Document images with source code
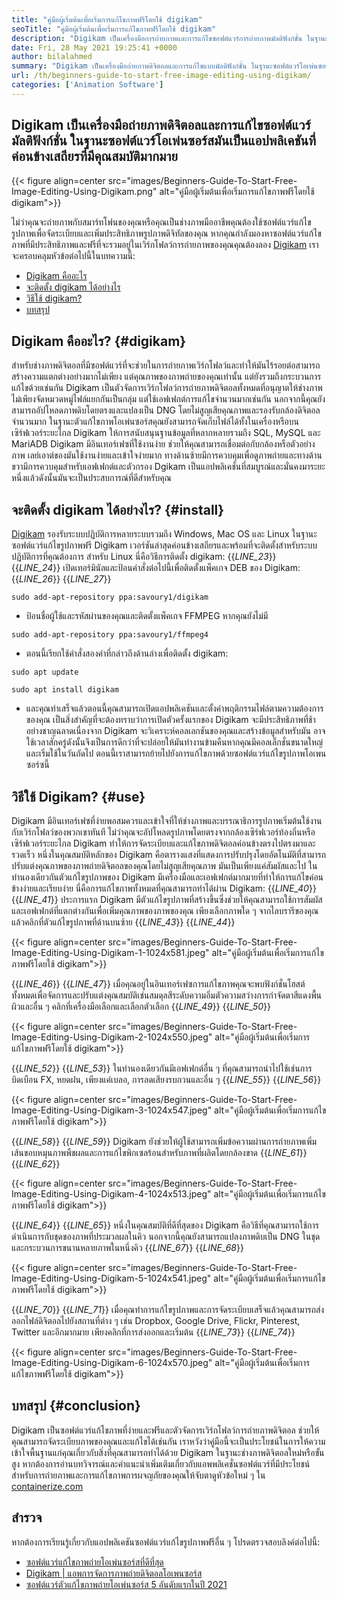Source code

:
 ```yaml
---
title: "คู่มือผู้เริ่มต้นเพื่อเริ่มการแก้ไขภาพฟรีโดยใช้ digikam" 
seoTitle: "คู่มือผู้เริ่มต้นเพื่อเริ่มการแก้ไขภาพฟรีโดยใช้ digikam" 
description: "Digikam เป็นเครื่องมือการถ่ายภาพและการแก้ไขซอฟต์แวร์การถ่ายภาพมัลติฟังก์ชั่น ในฐานะซอฟต์แวร์โอเพ่นซอร์สมันเป็นแอปพลิเคชันที่ค่อนข้างเสถียรที่มีคุณสมบัติมากมาย" 
date: Fri, 28 May 2021 19:25:41 +0000
author: bilalahmed
summary: "Digikam เป็นเครื่องมือถ่ายภาพดิจิตอลและการแก้ไขแบบมัลติฟังก์ชั่น ในฐานะซอฟต์แวร์โอเพ่นซอร์สมันเป็นแอปพลิเคชันที่ค่อนข้างเสถียรที่มีคุณสมบัติมากมาย" 
url: /th/beginners-guide-to-start-free-image-editing-using-digikam/
categories: ['Animation Software']
---
```


## Digikam เป็นเครื่องมือถ่ายภาพดิจิตอลและการแก้ไขซอฟต์แวร์มัลติฟังก์ชั่น ในฐานะซอฟต์แวร์โอเพ่นซอร์สมันเป็นแอปพลิเคชันที่ค่อนข้างเสถียรที่มีคุณสมบัติมากมาย

{{< figure align=center src="images/Beginners-Guide-To-Start-Free-Image-Editing-Using-Digikam.png" alt="คู่มือผู้เริ่มต้นเพื่อเริ่มการแก้ไขภาพฟรีโดยใช้ digikam">}}

ไม่ว่าคุณจะถ่ายภาพกับสมาร์ทโฟนของคุณหรือคุณเป็นช่างภาพมืออาชีพคุณต้องใช้ซอฟต์แวร์แก้ไขรูปภาพเพื่อจัดระเบียบและเพิ่มประสิทธิภาพรูปภาพดิจิทัลของคุณ หากคุณกำลังมองหาซอฟต์แวร์แก้ไขภาพที่มีประสิทธิภาพและฟรีที่จะรวมอยู่ในเวิร์กโฟลว์การถ่ายภาพของคุณคุณต้องลอง [Digikam][1] เราจะครอบคลุมหัวข้อต่อไปนี้ในบทความนี้:
  * [Digikam คืออะไร][2]
  * [จะติดตั้ง digikam ได้อย่างไร][3]
  * [วิธีใช้ digikam?][4]
  * [บทสรุป][5]

## Digikam คืออะไร? {#digikam}

สำหรับช่างภาพดิจิตอลที่มีซอฟต์แวร์ที่จะช่วยในการถ่ายภาพเวิร์กโฟลว์และทำให้มันไร้รอยต่อสามารถสร้างความแตกต่างอย่างมากไม่เพียง แต่คุณภาพของภาพถ่ายของคุณเท่านั้น แต่ยังรวมถึงกระบวนการแก้ไขด้วยเช่นกัน Digikam เป็นตัวจัดการเวิร์กโฟลว์การถ่ายภาพดิจิตอลทั้งหมดที่อนุญาตให้ช่างภาพไม่เพียงจัดหมวดหมู่ไฟล์แยกกันเป็นกลุ่ม แต่ใช้เอฟเฟกต์การแก้ไขจำนวนมากเช่นกัน นอกจากนี้คุณยังสามารถอัปโหลดภาพดิบโดยตรงและแปลงเป็น DNG โดยไม่สูญเสียคุณภาพและรองรับกล้องดิจิตอลจำนวนมาก ในฐานะตัวแก้ไขภาพโอเพ่นซอร์สคุณยังสามารถจัดเก็บไฟล์ได้ทั้งในเครื่องหรือบนเซิร์ฟเวอร์ระยะไกล Digikam ให้การสนับสนุนฐานข้อมูลที่หลากหลายรวมถึง SQL, MySQL และ MariADB
Digikam มีอินเทอร์เฟซที่ใช้งานง่าย ช่วยให้คุณสามารถเชื่อมต่อกับกล้องหรือตัวอย่างภาพ เลย์เอาต์ของมันใช้งานง่ายและเข้าใจง่ายมาก ทางด้านซ้ายมีการควบคุมเพื่อดูภาพถ่ายและทางด้านขวามีการควบคุมสำหรับเอฟเฟกต์และตัวกรอง Dgikam เป็นแอปพลิเคชั่นที่สมบูรณ์และมั่นคงมาระยะหนึ่งแล้วดังนั้นมันจะเป็นประสบการณ์ที่ดีสำหรับคุณ

## จะติดตั้ง digikam ได้อย่างไร? {#install}

[Digikam][1] รองรับระบบปฏิบัติการหลายระบบรวมถึง Windows, Mac OS และ Linux ในฐานะซอฟต์แวร์แก้ไขรูปภาพฟรี Digikam เวอร์ชันล่าสุดค่อนข้างเสถียรและพร้อมที่จะติดตั้งสำหรับระบบปฏิบัติการที่คุณต้องการ
สำหรับ Linux นี่คือวิธีการติดตั้ง digikam:
{{_LINE_23_}}
{{_LINE_24_}}
    เปิดเทอร์มินัลและป้อนคำสั่งต่อไปนี้เพื่อติดตั้งแพ็คเกจ DEB ของ Digikam:
{{_LINE_26_}}
{{_LINE_27_}}
```
sudo add-apt-repository ppa:savoury1/digikam
```
  * ป้อนชื่อผู้ใช้และรหัสผ่านของคุณและติดตั้งแพ็คเกจ FFMPEG หากคุณยังไม่มี
```
sudo add-apt-repository ppa:savoury1/ffmpeg4
```
  * ตอนนี้เรียกใช้คำสั่งสองคำที่กล่าวถึงด้านล่างเพื่อติดตั้ง digikam:
```
sudo apt update
```
```
sudo apt install digikam
```
  * และคุณทำเสร็จแล้วตอนนี้คุณสามารถเปิดแอปพลิเคชันและตั้งค่าพฤติกรรมไฟล์ตามความต้องการของคุณ
เป็นสิ่งสำคัญที่จะต้องทราบว่าการเปิดตัวครั้งแรกของ Digikam จะมีประสิทธิภาพที่ช้าอย่างชาญฉลาดเนื่องจาก Digikam จะวิเคราะห์คอลเลกชันของคุณและสร้างข้อมูลสำหรับมัน อาจใช้เวลาสักครู่ดังนั้นจึงเป็นการดีกว่าที่จะปล่อยให้มันทำงานข้ามคืนหากคุณมีคอลเล็กชั่นขนาดใหญ่และเริ่มใช้ในวันถัดไป ตอนนี้เราสามารถย้ายไปยังการแก้ไขภาพด้วยซอฟต์แวร์แก้ไขรูปภาพโอเพนซอร์ซนี้

## วิธีใช้ Digikam? {#use}

Digikam มีอินเทอร์เฟซที่ง่ายพอสมควรและเข้าใจที่ให้ช่างภาพและบรรณาธิการรูปภาพเริ่มต้นใช้งานกับเวิร์กโฟลว์ของพวกเขาทันที ไม่ว่าคุณจะอัปโหลดรูปภาพโดยตรงจากกล้องเซิร์ฟเวอร์ท้องถิ่นหรือเซิร์ฟเวอร์ระยะไกล Digikam ทำให้การจัดระเบียบและแก้ไขภาพดิจิตอลค่อนข้างตรงไปตรงมาและรวดเร็ว
หนึ่งในคุณสมบัติหลักของ Digikam คือตารางแสงที่แสดงการปรับปรุงโดยอัตโนมัติที่สามารถปรับแต่งคุณภาพของภาพถ่ายดิจิตอลของคุณโดยไม่สูญเสียคุณภาพ มันเป็นเพียงแค่สัมผัสและไป ในทำนองเดียวกันตัวแก้ไขรูปภาพของ Digikam มีเครื่องมือและเอฟเฟกต์มากมายที่ทำให้การแก้ไขค่อนข้างง่ายและเรียบง่าย
นี่คือการแก้ไขภาพทั้งหมดที่คุณสามารถทำได้ผ่าน Digikam:
{{_LINE_40_}}
{{_LINE_41_}}
    ประการแรก Digikam มีตัวแก้ไขรูปภาพที่สร้างขึ้นซึ่งช่วยให้คุณสามารถใช้การสัมผัสและเอฟเฟกต์ที่แตกต่างกันเพื่อเพิ่มคุณภาพของภาพของคุณ เพียงเลือกภาพใด ๆ จากไลบรารีของคุณแล้วคลิกที่ตัวแก้ไขรูปภาพที่ด้านบนซ้าย
{{_LINE_43_}}
{{_LINE_44_}}

{{< figure align=center src="images/Beginners-Guide-To-Start-Free-Image-Editing-Using-Digikam-1-1024x581.jpeg" alt="คู่มือผู้เริ่มต้นเพื่อเริ่มการแก้ไขภาพฟรีโดยใช้ digikam">}}

{{_LINE_46_}}
{{_LINE_47_}}
    เมื่อคุณอยู่ในอินเทอร์เฟซการแก้ไขภาพคุณจะพบฟังก์ชั่นโฮสต์ทั้งหมดเพื่อจัดการและปรับแต่งคุณสมบัติเช่นสมดุลสีระดับความอิ่มตัวความสว่างการกำจัดตาสีแดงพื้นผิวและอื่น ๆ คลิกที่เครื่องมือเลือกและเลือกตัวเลือก
{{_LINE_49_}}
{{_LINE_50_}}

{{< figure align=center src="images/Beginners-Guide-To-Start-Free-Image-Editing-Using-Digikam-2-1024x550.jpeg" alt="คู่มือผู้เริ่มต้นเพื่อเริ่มการแก้ไขภาพฟรีโดยใช้ digikam">}}

{{_LINE_52_}}
{{_LINE_53_}}
    ในทำนองเดียวกันมีเอฟเฟกต์อื่น ๆ ที่คุณสามารถนำไปใช้เช่นการบิดเบือน FX, หยดฝน, เพียงแค่เบลอ, การลดเสียงรบกวนและอื่น ๆ
{{_LINE_55_}}
{{_LINE_56_}}

{{< figure align=center src="images/Beginners-Guide-To-Start-Free-Image-Editing-Using-Digikam-3-1024x547.jpeg" alt="คู่มือผู้เริ่มต้นเพื่อเริ่มการแก้ไขภาพฟรีโดยใช้ digikam">}}

{{_LINE_58_}}
{{_LINE_59_}}
    Digikam ยังช่วยให้ผู้ใช้สามารถเพิ่มข้อความผ่านการถ่ายภาพเพิ่มเส้นขอบหมุนภาพพืชผลและการแก้ไขพิกเซลร้อนสำหรับภาพที่ผลิตโดยกล้องขาด
{{_LINE_61_}}
{{_LINE_62_}}

{{< figure align=center src="images/Beginners-Guide-To-Start-Free-Image-Editing-Using-Digikam-4-1024x513.jpeg" alt="คู่มือผู้เริ่มต้นเพื่อเริ่มการแก้ไขภาพฟรีโดยใช้ digikam">}}

{{_LINE_64_}}
{{_LINE_65_}}
    หนึ่งในคุณสมบัติที่ดีที่สุดของ Digikam คือวิธีที่คุณสามารถใช้การดำเนินการกับชุดของภาพที่ประมวลผลในคิว นอกจากนี้คุณยังสามารถแปลงภาพดิบเป็น DNG ในชุดและกระบวนการขนานหลายภาพในหนึ่งคิว
{{_LINE_67_}}
{{_LINE_68_}}

{{< figure align=center src="images/Beginners-Guide-To-Start-Free-Image-Editing-Using-Digikam-5-1024x541.jpeg" alt="คู่มือผู้เริ่มต้นเพื่อเริ่มการแก้ไขภาพฟรีโดยใช้ digikam">}}

{{_LINE_70_}}
{{_LINE_71_}}
    เมื่อคุณทำการแก้ไขรูปภาพและการจัดระเบียบเสร็จแล้วคุณสามารถส่งออกไฟล์ดิจิตอลไปยังสถานที่ต่าง ๆ เช่น Dropbox, Google Drive, Flickr, Pinterest, Twitter และอีกมากมาย เพียงคลิกที่การส่งออกและเริ่มต้น
{{_LINE_73_}}
{{_LINE_74_}}

{{< figure align=center src="images/Beginners-Guide-To-Start-Free-Image-Editing-Using-Digikam-6-1024x570.jpeg" alt="คู่มือผู้เริ่มต้นเพื่อเริ่มการแก้ไขภาพฟรีโดยใช้ digikam">}}


## บทสรุป {#conclusion}

Digikam เป็นซอฟต์แวร์แก้ไขภาพที่ง่ายและฟรีและตัวจัดการเวิร์กโฟลว์การถ่ายภาพดิจิตอล ช่วยให้คุณสามารถจัดระเบียบภาพของคุณและแก้ไขได้เช่นกัน เราหวังว่าคู่มือนี้จะเป็นประโยชน์ในการให้ความเข้าใจพื้นฐานแก่คุณเกี่ยวกับสิ่งที่คุณสามารถทำได้ด้วย Digikam ในฐานะช่างภาพดิจิตอลใหม่หรือขั้นสูง หากต้องการอ่านบทวิจารณ์และคำแนะนำเพิ่มเติมเกี่ยวกับแอพพลิเคชั่นซอฟต์แวร์ที่มีประโยชน์สำหรับการถ่ายภาพและการแก้ไขภาพการผจญภัยของคุณให้จับตาดูหัวข้อใหม่ ๆ ใน [containerize.com][6]

## สำรวจ
หากต้องการเรียนรู้เกี่ยวกับแอปพลิเคชันซอฟต์แวร์แก้ไขรูปภาพฟรีอื่น ๆ โปรดตรวจสอบลิงค์ต่อไปนี้:
  * [ซอฟต์แวร์แก้ไขภาพถ่ายโอเพ่นซอร์สที่ดีที่สุด][7]
  * [Digikam | แอพการจัดการภาพถ่ายดิจิตอลโอเพนซอร์ส][1]
  * [ซอฟต์แวร์ตัวแก้ไขภาพถ่ายโอเพ่นซอร์ส 5 อันดับแรกในปี 2021][8]



[1]: https://products.containerize.com/photo-editing-software/digikam/
[2]: #digikam
[3]: #install
[4]: #use
[5]: #conclusion
[6]: https://blog.containerize.com/
[7]: https://products.containerize.com/photo-editing-software/
[8]: https://blog.containerize.com/photo-editing-software/top-5-open-source-photo-editor-software-in-2021/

> _Task statement_
Go through the entries line by line and count those with "งหมดท". Give only the count.

> _Task solution_
2